Exercise prompt: All of the data below must be reproduced word for word, but without its images.
Content starts
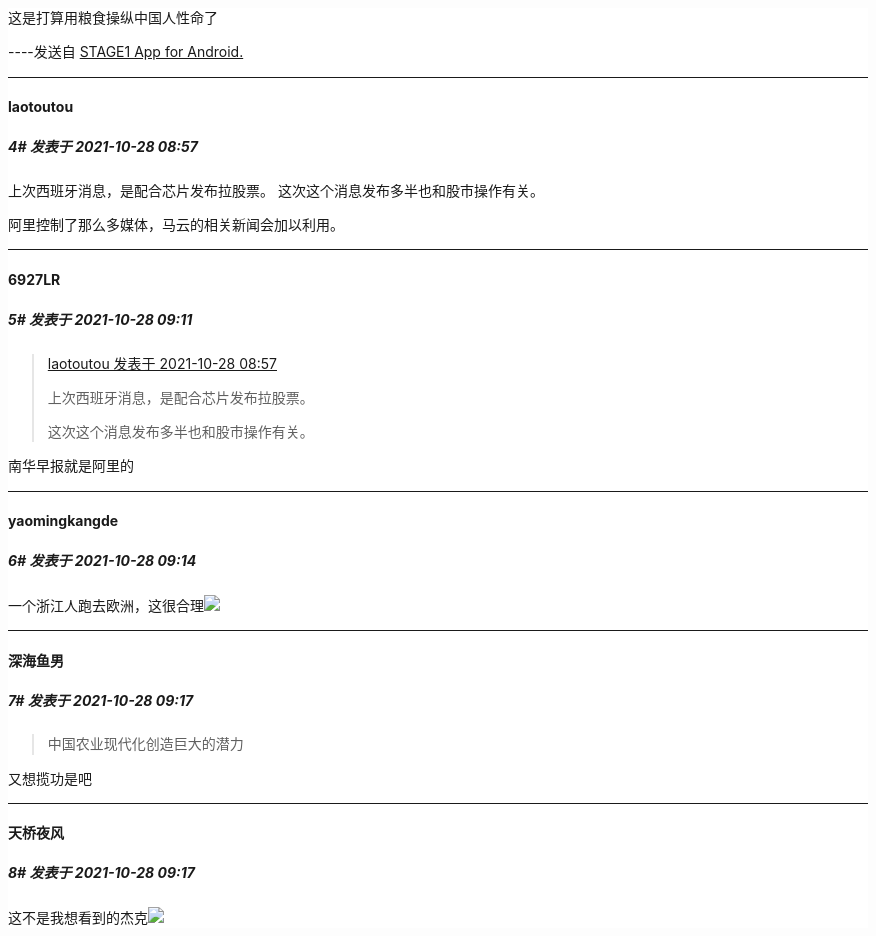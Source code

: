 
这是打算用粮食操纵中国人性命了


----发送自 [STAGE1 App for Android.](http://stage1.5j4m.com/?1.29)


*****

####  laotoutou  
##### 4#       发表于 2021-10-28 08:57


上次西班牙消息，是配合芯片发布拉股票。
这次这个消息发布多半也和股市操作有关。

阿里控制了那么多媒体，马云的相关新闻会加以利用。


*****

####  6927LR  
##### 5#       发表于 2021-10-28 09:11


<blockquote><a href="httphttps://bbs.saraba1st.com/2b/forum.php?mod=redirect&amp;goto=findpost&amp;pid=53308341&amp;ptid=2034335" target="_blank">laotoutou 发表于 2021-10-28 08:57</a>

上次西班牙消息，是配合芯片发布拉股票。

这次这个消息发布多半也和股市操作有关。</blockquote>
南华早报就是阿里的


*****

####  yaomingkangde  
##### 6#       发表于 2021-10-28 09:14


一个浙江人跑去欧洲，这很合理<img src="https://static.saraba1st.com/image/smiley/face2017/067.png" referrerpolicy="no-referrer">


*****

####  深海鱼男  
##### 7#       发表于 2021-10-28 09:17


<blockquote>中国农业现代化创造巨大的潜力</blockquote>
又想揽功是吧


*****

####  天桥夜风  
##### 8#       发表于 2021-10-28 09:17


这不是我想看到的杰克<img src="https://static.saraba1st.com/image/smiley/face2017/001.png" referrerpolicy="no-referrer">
Content ends
Exercise answer:
Source code

: 
这是打算用粮食操纵中国人性命了


----发送自 [STAGE1 App for Android.](http://stage1.5j4m.com/?1.29)


*****

####  laotoutou  
##### 4#       发表于 2021-10-28 08:57


上次西班牙消息，是配合芯片发布拉股票。
这次这个消息发布多半也和股市操作有关。

阿里控制了那么多媒体，马云的相关新闻会加以利用。


*****

####  6927LR  
##### 5#       发表于 2021-10-28 09:11


<blockquote><a href="httphttps://bbs.saraba1st.com/2b/forum.php?mod=redirect&amp;goto=findpost&amp;pid=53308341&amp;ptid=2034335" target="_blank">laotoutou 发表于 2021-10-28 08:57</a>

上次西班牙消息，是配合芯片发布拉股票。

这次这个消息发布多半也和股市操作有关。</blockquote>
南华早报就是阿里的


*****

####  yaomingkangde  
##### 6#       发表于 2021-10-28 09:14


一个浙江人跑去欧洲，这很合理<img src="https://static.saraba1st.com/image/smiley/face2017/067.png" referrerpolicy="no-referrer">


*****

####  深海鱼男  
##### 7#       发表于 2021-10-28 09:17


<blockquote>中国农业现代化创造巨大的潜力</blockquote>
又想揽功是吧


*****

####  天桥夜风  
##### 8#       发表于 2021-10-28 09:17


这不是我想看到的杰克<img src="https://static.saraba1st.com/image/smiley/face2017/001.png" referrerpolicy="no-referrer">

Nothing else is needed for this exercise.